HOW TO COMPLETE THIS TASK: Your task is to find every line in the records that holds the string "validity" and copy it.

[Collection entries]
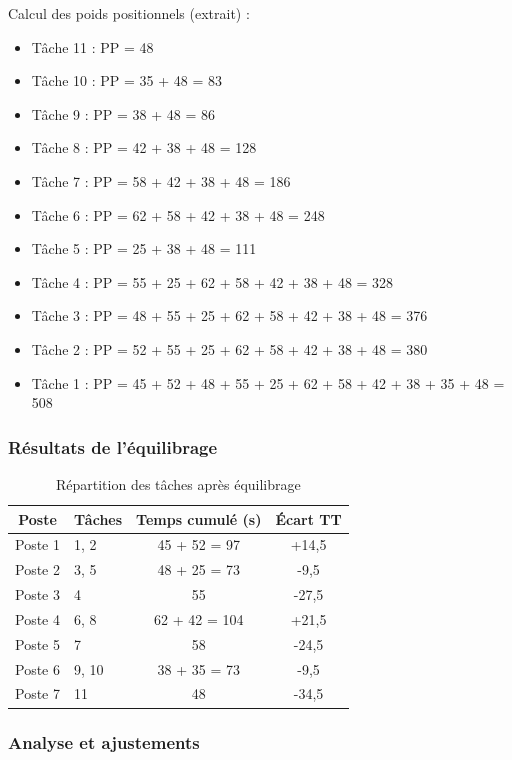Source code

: \documentclass[12pt,a4paper]{article}
\begin{document}
\begin{center}
Calcul des poids positionnels (extrait) :

\begin{itemize}
    \item Tâche 11 : PP = 48
    \item Tâche 10 : PP = 35 + 48 = 83
    \item Tâche 9 : PP = 38 + 48 = 86
    \item Tâche 8 : PP = 42 + 38 + 48 = 128
    \item Tâche 7 : PP = 58 + 42 + 38 + 48 = 186
    \item Tâche 6 : PP = 62 + 58 + 42 + 38 + 48 = 248
    \item Tâche 5 : PP = 25 + 38 + 48 = 111
    \item Tâche 4 : PP = 55 + 25 + 62 + 58 + 42 + 38 + 48 = 328
    \item Tâche 3 : PP = 48 + 55 + 25 + 62 + 58 + 42 + 38 + 48 = 376
    \item Tâche 2 : PP = 52 + 55 + 25 + 62 + 58 + 42 + 38 + 48 = 380
    \item Tâche 1 : PP = 45 + 52 + 48 + 55 + 25 + 62 + 58 + 42 + 38 + 35 + 48 = 508
\end{itemize}

\subsubsection{Résultats de l'équilibrage}

\begin{table}[H]
\centering
\caption{Répartition des tâches après équilibrage}
\label{tab:auto_repartition}
\begin{tabular}{|c|l|c|c|}
\hline
\textbf{Poste} & \textbf{Tâches} & \textbf{Temps cumulé (s)} & \textbf{Écart TT} \\ \hline
Poste 1 & 1, 2 & 45 + 52 = 97 & +14,5 \\
Poste 2 & 3, 5 & 48 + 25 = 73 & -9,5 \\
Poste 3 & 4 & 55 & -27,5 \\
Poste 4 & 6, 8 & 62 + 42 = 104 & +21,5 \\
Poste 5 & 7 & 58 & -24,5 \\
Poste 6 & 9, 10 & 38 + 35 = 73 & -9,5 \\
Poste 7 & 11 & 48 & -34,5 \\
\hline
\end{tabular}
\end{table}

\subsubsection{Analyse et ajustements}


\end{center}
\end{document}
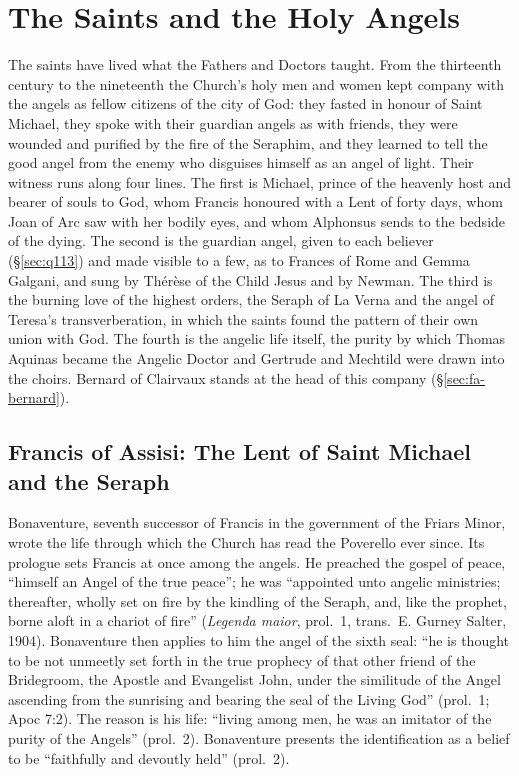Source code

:\section{The Saints and the Holy Angels}\label{sec:saints}

The saints have lived what the Fathers and Doctors taught. From the
thirteenth century to the nineteenth the Church's holy men and women kept
company with the angels as fellow citizens of the city of God: they fasted
in honour of Saint Michael, they spoke with their guardian angels as with
friends, they were wounded and purified by the fire of the Seraphim, and
they learned to tell the good angel from the enemy who disguises himself as
an angel of light. Their witness runs along four lines. The first is
Michael, prince of the heavenly host and bearer of souls to God, whom
Francis honoured with a Lent of forty days, whom Joan of Arc saw with her
bodily eyes, and whom Alphonsus sends to the bedside of the dying. The
second is the guardian angel, given to each believer
(\S\ref{sec:q113}) and made visible to a few, as to Frances of Rome and Gemma Galgani, and sung by Thérèse of the
Child Jesus and by Newman. The third is the burning love of the highest
orders, the Seraph of La Verna and the angel of Teresa's transverberation,
in which the saints found the pattern of their own union with God. The
fourth is the angelic life itself, the purity by which Thomas Aquinas became
the Angelic Doctor and Gertrude and Mechtild were drawn into the choirs.
Bernard of Clairvaux stands at the head of this company
(\S\ref{sec:fa-bernard}).

\sectionguard\subsection{Francis of Assisi: The Lent of Saint Michael and
the Seraph}\label{sec:sa-francis}

Bonaventure, seventh successor of Francis in the government of the Friars
Minor, wrote the life through which the Church has read the Poverello ever
since. Its prologue sets Francis at once among the angels. He preached
the gospel of peace, ``himself an Angel of the true peace''; he was
``appointed unto angelic ministries; thereafter, wholly set on fire by the
kindling of the Seraph, and, like the prophet, borne aloft in a chariot of
fire'' (\emph{Legenda maior}, prol.~1, trans.\ E. Gurney Salter, 1904).
Bonaventure then applies to him the angel of the sixth seal: ``he is
thought to be not unmeetly set forth in the true prophecy of that other
friend of the Bridegroom, the Apostle and Evangelist John, under the
similitude of the Angel ascending from the sunrising and bearing the seal of
the Living God'' (prol.~1; Apoc 7:2). The reason is his life: ``living among
men, he was an imitator of the purity of the Angels'' (prol.~2).
Bonaventure presents the identification as a belief to be ``faithfully and
devoutly held'' (prol.~2).

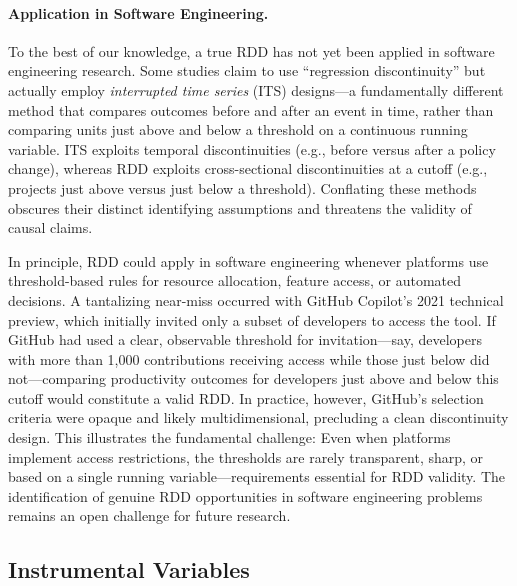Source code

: \paragraph{Application in Software Engineering.}
To the best of our knowledge, a true RDD has not yet been applied in software engineering research.
Some studies claim to use ``regression discontinuity'' but actually employ \emph{interrupted time series} (ITS) designs---a fundamentally different method that compares outcomes before and after an event in time, rather than comparing units just above and below a threshold on a continuous running variable.
ITS exploits temporal discontinuities (e.g., before versus after a policy change), whereas RDD exploits cross-sectional discontinuities at a cutoff (e.g., projects just above versus just below a threshold).
Conflating these methods obscures their distinct identifying assumptions and threatens the validity of causal claims.

In principle, RDD could apply in software engineering whenever platforms use threshold-based rules for resource allocation, feature access, or automated decisions.
A tantalizing near-miss occurred with GitHub Copilot's 2021 technical preview, which initially invited only a subset of developers to access the tool.
If GitHub had used a clear, observable threshold for invitation---say, developers with more than 1,000 contributions receiving access while those just below did not---comparing productivity outcomes for developers just above and below this cutoff would constitute a valid RDD.
In practice, however, GitHub's selection criteria were opaque and likely multidimensional, precluding a clean discontinuity design.
This illustrates the fundamental challenge: Even when platforms implement access restrictions, the thresholds are rarely transparent, sharp, or based on a single running variable---requirements essential for RDD validity.
The identification of genuine RDD opportunities in software engineering problems remains an open challenge for future research.

\subsection{Instrumental Variables}

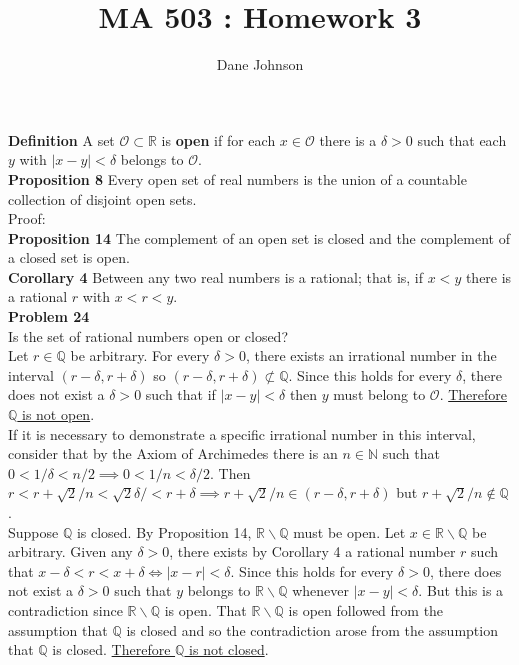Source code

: \documentclass[a4paper]{article}
\title{MA 503 : Homework 3}
\author{Dane Johnson}
\begin{document}
\maketitle


{\bf Definition} A set $\mathcal{O} \subset \mathbb{R}$ is {\bf open} if for each $x \in \mathcal{O}$ there is a $\delta >0$ such that each $y$ with $|x-y|<\delta$ belongs to $\mathcal{O}$. \\

{\bf Proposition 8} Every open set of real numbers is the union of a countable collection of disjoint open sets. \\

Proof:\\



{\bf Proposition 14} The complement of an open set is closed and the complement of a closed set is open. \\

{\bf Corollary 4} Between any two real numbers is a rational; that is, if $x<y$ there is a rational $r$ with $x<r<y$. \\

{\bf Problem 24}\\
Is the set of rational numbers open or closed?\\

Let $r \in \mathbb{Q}$ be arbitrary. For every $\delta >0$, there exists an irrational number in the interval $(r-\delta, r+\delta)$ so $(r-\delta, r+\delta) \not\subset \mathbb{Q}$. Since this holds for every $\delta$, there does not exist a $\delta >0$ such that if $|x-y|<\delta$ then $y$ must belong to $\mathcal{O}$. \underline{Therefore $\mathbb{Q}$ is not open}.\\

If it is necessary to demonstrate a specific irrational number in this interval, consider that by the Axiom of Archimedes there is an $n \in \mathbb{N}$ such that $0<1/\delta < n/2 \implies 0<1/n<\delta/2$. Then $r<r + \sqrt{2}/n<\sqrt{2}\delta/ < r+\delta \implies r+\sqrt{2}/n \in (r-\delta, r+\delta)$ but $r+\sqrt{2}/n \not\in \mathbb{Q}$.\\

Suppose $\mathbb{Q}$ is closed. By Proposition 14, $\mathbb{R}\backslash \mathbb{Q}$ must be open. Let $x \in \mathbb{R}\backslash \mathbb{Q}$ be arbitrary. Given any $\delta >0$, there exists by Corollary 4 a rational number $r$ such that $x-\delta < r < x+\delta \iff |x-r| < \delta$. Since this holds for every $\delta >0$, there does not exist a $\delta>0$ such that $y$ belongs to $\mathbb{R}\backslash \mathbb{Q}$ whenever $|x-y| < \delta$. But this is a contradiction since $\mathbb{R}\backslash \mathbb{Q}$ is open. That $\mathbb{R}\backslash \mathbb{Q}$ is open followed from the assumption that $\mathbb{Q}$ is closed and so the contradiction arose from the assumption that $\mathbb{Q}$ is closed. \underline{Therefore $\mathbb{Q}$ is not closed}.\\
\end{document}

EXPECTED ANSWER:
Conflating these methods obscures their distinct identifying assumptions and threatens the validity of causal claims.
This illustrates the fundamental challenge: Even when platforms implement access restrictions, the thresholds are rarely transparent, sharp, or based on a single running variable---requirements essential for RDD validity.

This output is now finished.